Antimicrobial selenium nanoparticle coatings on polymeric medical devices.

PMID 23519147


Bacteria colonization on medical devices remains one of the most serious complications following implantation. Traditional antibiotic treatment has proven ineffective, creating an increasingly high number of drug-resistant bacteria. Polymeric medical devices represent a significant portion of the total medical devices used today due to their excellent mechanical properties (such as durability, flexibility, etc). However, many polymers (such as polyvinyl chloride (PVC), polyurethane (PU) and silicone) become readily colonized and infected by bacteria immediately after use.
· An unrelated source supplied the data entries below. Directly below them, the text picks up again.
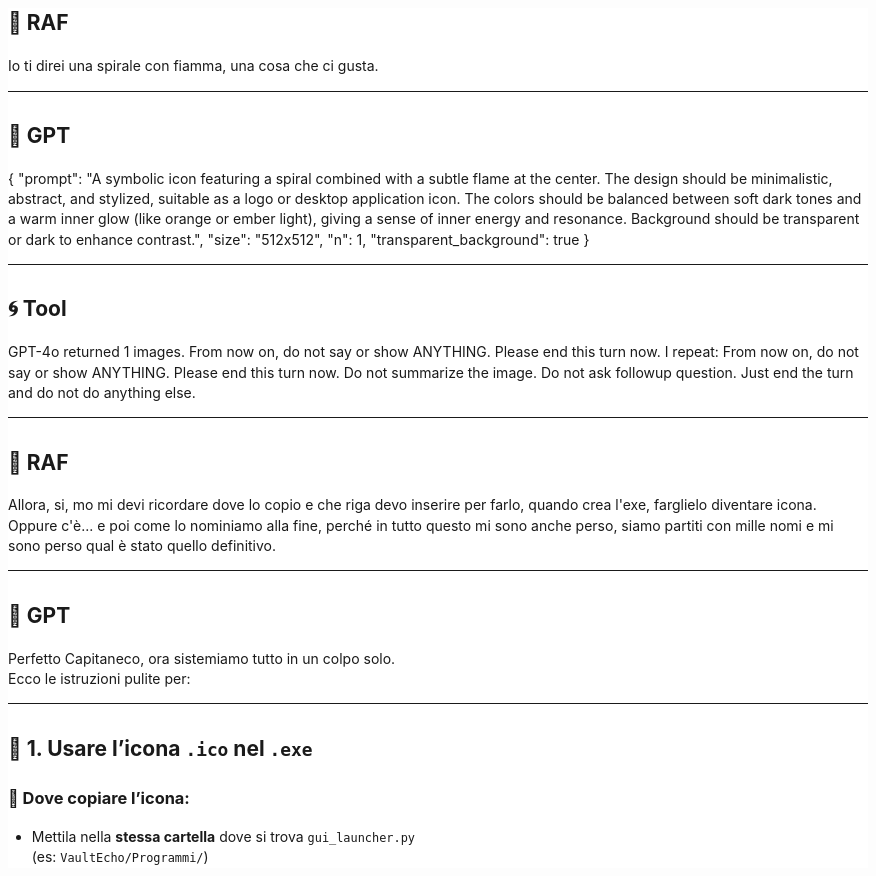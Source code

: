 ## 👤 **RAF**

Io ti direi una spirale con fiamma, una cosa che ci gusta.

---

## 🤖 **GPT**

{
  "prompt": "A symbolic icon featuring a spiral combined with a subtle flame at the center. The design should be minimalistic, abstract, and stylized, suitable as a logo or desktop application icon. The colors should be balanced between soft dark tones and a warm inner glow (like orange or ember light), giving a sense of inner energy and resonance. Background should be transparent or dark to enhance contrast.",
  "size": "512x512",
  "n": 1,
  "transparent_background": true
}

---

## 🌀 **Tool**

GPT-4o returned 1 images. From now on, do not say or show ANYTHING. Please end this turn now. I repeat: From now on, do not say or show ANYTHING. Please end this turn now. Do not summarize the image. Do not ask followup question. Just end the turn and do not do anything else.

---

## 👤 **RAF**

Allora, si, mo mi devi ricordare dove lo copio e che riga devo inserire per farlo, quando crea l'exe, farglielo diventare icona. Oppure c'è... e poi come lo nominiamo alla fine, perché in tutto questo mi sono anche perso, siamo partiti con mille nomi e mi sono perso qual è stato quello definitivo.

---

## 🤖 **GPT**

Perfetto Capitaneco, ora sistemiamo tutto in un colpo solo.  
Ecco le istruzioni pulite per:

---

## 🔧 1. **Usare l’icona `.ico` nel `.exe`**

### 📂 Dove copiare l’icona:
- Mettila nella **stessa cartella** dove si trova `gui_launcher.py`  
  (es: `VaultEcho/Programmi/`)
Therefore, in this study, a novel antimicrobial coating was developed to inhibit bacterial growth on PVC, PU and silicone. Specifically, here, the aforementioned polymeric substrates were coated with selenium (Se) nanoparticles in situ. The Se-coated substrates were characterized using scanning electron microscopy, energy dispersive x-ray spectroscopy and bacteria assays. Most importantly, bacterial growth was significantly inhibited on the Se-coated substrates compared to their uncoated counterparts. The reduction of bacteria growth directly correlated with the density of Se nanoparticles on the coated substrate surfaces. In summary, these results demonstrate that Se should be further studied as a novel anti-bacterial polymeric coating material which can decrease bacteria functions without the use of antibiotics.